Réouverture des garderies : de l’annonce à la réalité

Des garderies ont ouvert, d'autres non, au gré de la progression des plans de retour validés par les autorités locales. Source: Pixabay

Autorisées à rouvrir partout en province depuis vendredi dernier, les garderies sont loin d’être toutes opérationnelles dans les faits. L’annonce gouvernementale ne leur a laissé que très peu de temps pour satisfaire aux normes sanitaires, réembaucher leur personnel et réinscrire les enfants. Certaines n’ont pas encore accès aux locaux pour les aménager. D’autres ont pris une longueur d’avance en calquant leurs pratiques sur celles de leur service d’urgence quand elles en ont un.

La décision a été prise par le conseil d’administration, cette semaine : les sept garderies de la Boîte à Soleil rouvriront leurs portes le 2 juillet. La directrice générale de la coopérative du Niagara, Véronique Emery, n’a pas beaucoup dormi depuis l’annonce gouvernementale et aura peu de répit d’ici là.

« La charge de travail de préparation des lieux, d’information aux parents et de rappel du personnel est énorme. On travaille jour et nuit pour répondre aux nouveaux règlements et établir les nouvelles ententes de service avec les parents. »

Comme l’ensemble des garderies ontariennes, son centre s’efforce de concilier les exigences provinciales avec sa réalité locale.

« Ils nous ont donné les grandes lignes.
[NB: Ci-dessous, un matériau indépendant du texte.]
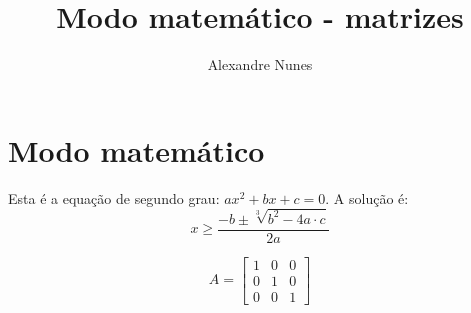 \documentclass{article}
\begin{document}
	
	\title{\textbf{{\Huge Modo matemático - matrizes}}} %
	\author{Alexandre Nunes} %
	\date{} %
	\maketitle %
	\thispagestyle{empty} %
	\newpage
	
	\setcounter{page}{1} %
	\tableofcontents %
	\newpage
	
	\listoffigures %
	\newpage
	
	\listoftables %
	\newpage

	\setcounter{page}{1} %
	
	\section{Modo matemático}

    Esta é a equação de segundo grau: $ ax^2 +bx +c=0 $. A solução é:
    \begin{equation*}
    	x \geq \frac{-b \pm \sqrt[3]{b^2 -4a\cdot c}}{2a}
    \end{equation*}
    
    \begin{equation*}
    	A = \begin{bmatrix}
    	1 & 0 & 0 \\ 
    	0 & 1 & 0 \\ 
    	0 & 0 & 1
    	\end{bmatrix} 
    \end{equation*}
    
	
	
	
\end{document}
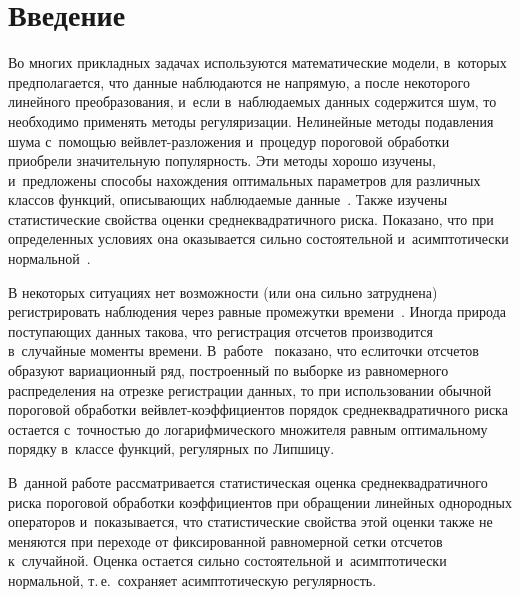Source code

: 
  
\vspace*{-3pt}



\thispagestyle{headings}

\begin{multicols}{2}

\label{st\stat}


\section{Введение}

Во многих прикладных задачах используются математические модели, в~которых предполагается, 
что данные наблюдаются не напрямую, а после некоторого линейного преобразования, 
и~если в~наблюдаемых данных содержится шум, то необходимо применять методы регуляризации. 
Нелинейные методы подавления шума с~помощью вейв\-лет-раз\-ло\-же\-ния и~процедур пороговой обработки приобрели 
значительную популярность. Эти методы хорошо изучены, и~предложены способы нахождения 
оптимальных параметров для различных классов функций, описывающих наблюдаемые данные~\cite{D94, Lee97, AS98, J99}. 
Также изучены статистические свойства оценки среднеквадратичного риска. 
Показано, что при определенных условиях она оказывается сильно состоятельной 
и~асимптотически нормальной~\cite{KS11-1, ESH14-1, EKS15}.

В некоторых ситуациях нет возможности (или она сильно затруднена) регистрировать 
наблюдения через равные промежутки времени~\cite{CB98}. Иногда природа поступающих данных 
такова, что ре\-гист\-ра\-ция отсчетов производится в~случайные моменты времени. 
В~работе~\cite{CB99} показано, что если\linebreak точки отсчетов образуют вариационный ряд, 
построенный по выборке из равномерного распределения на отрезке 
регистрации данных, то при использовании обычной пороговой 
обработки вейвлет-коэффициентов порядок среднеквадратичного 
риска остается с~точностью до логарифмического множителя 
равным оптимальному порядку в~классе функций, регулярных по Липшицу. 

В~данной работе рассматривается статистическая оценка 
среднеквадратичного риска пороговой обработки коэффициентов 
при обращении линейных однородных операторов и~показывается, 
что статистические свойства этой оценки также не меняются 
при переходе от фиксированной равномерной сетки отсчетов 
к~случайной. Оценка остается сильно состоятельной и~асимптотически 
нормальной, т.\,е.\ сохраняет асимптотическую регулярность.


\end{multicols}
Après, c’est à nous de voir comment ça s’applique à nos garderies. »

Véronique Emery, directrice générale de la Boîte à Soleil. Crédit image : Rudy Chabannes

« On a été surpris et déçu », abonde Stéphane Gauthier, directeur général du Carrefour francophone du Grand Sudbury qui gère sept centres de la petite enfance.

« On avait été consulté et les messages avaient été assez clairs sur les besoins du secteur. On voulait trois semaines de préavis et on a eu trois jours », déplore-t-il, qualifiant l’annonce ministérielle de « précipitée ».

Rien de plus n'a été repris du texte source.